Um Netflix kindersicher zu machen, empfiehlt es sich, für Kinder ein eigenes Profil anzulegen. Bei Netflix kann jedes Profil mit einer individuellen Altersbeschränkung versehen werden, möglich sind dabei diese Stufen: 0, 6, 12, 16 und 18 Jahre. Wenn eine Serie oder ein Film kein gesetzliches FSK-Kennzeichen besitzt, z.B. in der Regel die Netflix-Eigenproduktionen, nimmt Netflix die Einstufungen selbst vor. Profile, die nicht von Kindern genutzt werden sollen, können mit einer PIN geschützt werden. Eltern können für ihre Kinder auch einzelne Inhalte sperren und die automatische Wiedergabe deaktivieren.

Maxdome

Für den Streaming-Dienst Maxdome ist es erforderlich unter „Altersfreigabe“ eine Personalausweisnummer zu hinterlegen, um so anschließend eine Jugendschutz-PIN einrichten zu können. Die PIN gilt dann für alle Filme mit FSK-Freigabe. Optional kann der Profil-Inhaber einstellen, jedes Mal per E-Mail benachrichtigt zu werden, wenn Inhalte mit FSK 16 oder FSK 18 Kennzeichnung geschaut werden.

Amazon Prime Video

Auf der Streaming-Plattform von Amazon können Eltern mit einem BenutzerInnen-Account mehrere Profile erstellen. Neben dem Standard-Account besteht die Möglichkeit bis zu fünf weitere Erwachsenen-, aber auch Kinder-Profile einzurichten. Ein Kinderprofil bietet Filme und Serien, welche bis zu einem Alter von 12 Jahren freigegeben sind.

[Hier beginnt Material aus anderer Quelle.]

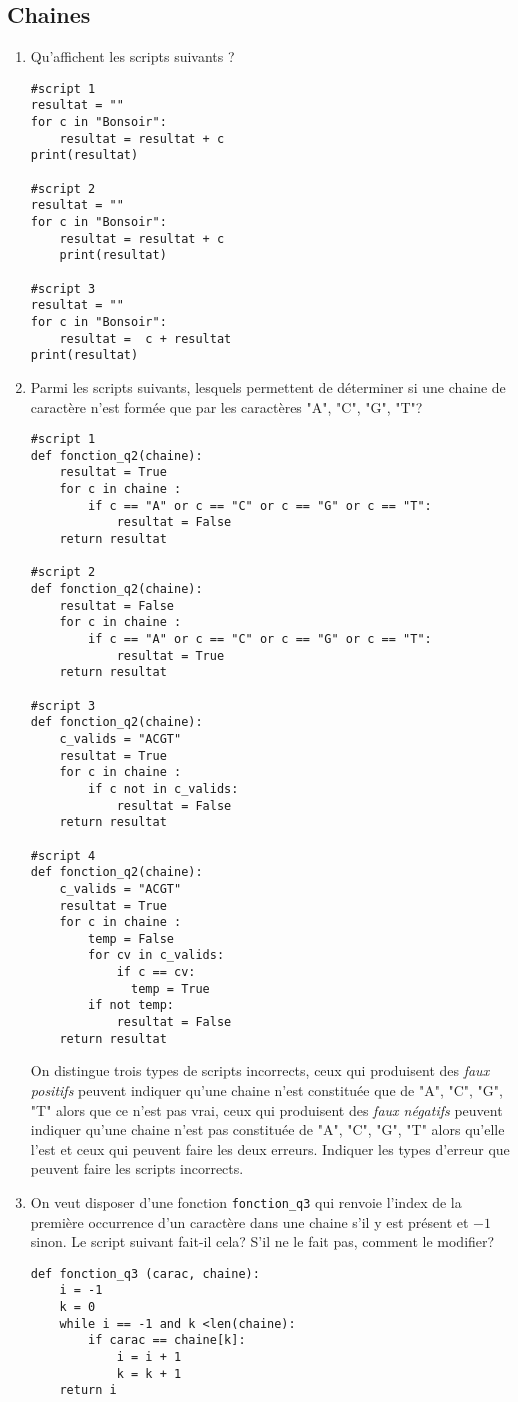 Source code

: \subsection{Chaines}
\begin{enumerate}
  \item 
Qu'affichent les scripts suivants ?
\begin{verbatim}
#script 1
resultat = ""
for c in "Bonsoir":
    resultat = resultat + c
print(resultat)

#script 2
resultat = ""
for c in "Bonsoir":
    resultat = resultat + c
    print(resultat)
    
#script 3
resultat = ""
for c in "Bonsoir":
    resultat =  c + resultat
print(resultat)
\end{verbatim}
\item Parmi les scripts suivants, lesquels permettent de déterminer si une chaine de caractère n'est formée que par les caractères "A", "C", "G", "T"?
\begin{verbatim}
#script 1
def fonction_q2(chaine):
    resultat = True
    for c in chaine :
        if c == "A" or c == "C" or c == "G" or c == "T":
            resultat = False
    return resultat

#script 2
def fonction_q2(chaine):
    resultat = False
    for c in chaine :
        if c == "A" or c == "C" or c == "G" or c == "T":
            resultat = True
    return resultat

#script 3
def fonction_q2(chaine):
    c_valids = "ACGT"
    resultat = True
    for c in chaine :
        if c not in c_valids:
            resultat = False
    return resultat

#script 4
def fonction_q2(chaine):
    c_valids = "ACGT"
    resultat = True
    for c in chaine :
        temp = False
        for cv in c_valids:
            if c == cv:
              temp = True
        if not temp:
            resultat = False
    return resultat
\end{verbatim}
On distingue trois types de scripts incorrects, ceux qui produisent des \emph{faux positifs} peuvent indiquer qu'une chaine n'est constituée que de "A", "C", "G", "T" alors que ce n'est pas vrai, ceux qui produisent des \emph{faux négatifs} peuvent indiquer qu'une chaine n'est pas constituée de "A", "C", "G", "T" alors qu'elle l'est et ceux qui peuvent faire les deux erreurs.\newline
Indiquer les types d'erreur que peuvent faire les scripts incorrects.

\item On veut disposer d'une fonction \verb|fonction_q3| qui renvoie l'index de la première occurrence d'un caractère dans une chaine s'il y est présent et $-1$ sinon. Le script suivant fait-il cela? S'il ne le fait pas, comment le modifier?
\begin{verbatim}
def fonction_q3 (carac, chaine):
    i = -1
    k = 0
    while i == -1 and k <len(chaine):
        if carac == chaine[k]:
            i = i + 1
            k = k + 1
    return i
\end{verbatim}
\end{enumerate}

In-App-Käufe sind automatisch deaktiviert und Suchergebnisse werden altersgerecht gefiltert. Sollte sich das Kind doch einmal auf das elterliche Profil gelangen, so haben Eltern die Möglichkeit, zur Absicherung eine profilübergreifende PIN für Inhalte ab FSK 12 anzulegen. So sind jüngere Kinder profilübergreifend vor ungeeigneten Inhalten geschützt.

Disney Plus

Bei „Disney Plus“ ist es Eltern möglich, für ihre Kinder ein Kinderprofil anzulegen. Unter der Option „Profil bearbeiten“ können sie eins der insgesamt sieben möglichen Profile zu einem Kinderprofil umwandeln. Kinder können so lediglich Videoinhalte mit einer Altersbegrenzung von 0 bis 6 Jahren einsehen. Auch ist die Navigation vereinfacht dargestellt und somit leichter zu bedienen. Möchten Eltern darüber hinaus auf Nummer sicher gehen, können sie einzelne Filme und Serien für ihre Kinder herunterladen, so dass diese sie später offline anschauen können. Dies ermöglicht Eltern, besonders für jüngere Kinder, eine Vorauswahl zu treffen.

Alterskennzeichen sind keine pädagogischen Empfehlungen

In jedem Fall gilt aber, dass die FSK-Beschränkung keine pädagogische Empfehlung ist, sondern angibt, ob für ein bestimmtes Alter beeinträchtigende Inhalte gezeigt werden. Es kommt immer individuell auf das Kind, seine Interessen und seine Erfahrungen an, welche Inhalte geeignet sind und welcher lieber vermieden werden sollten.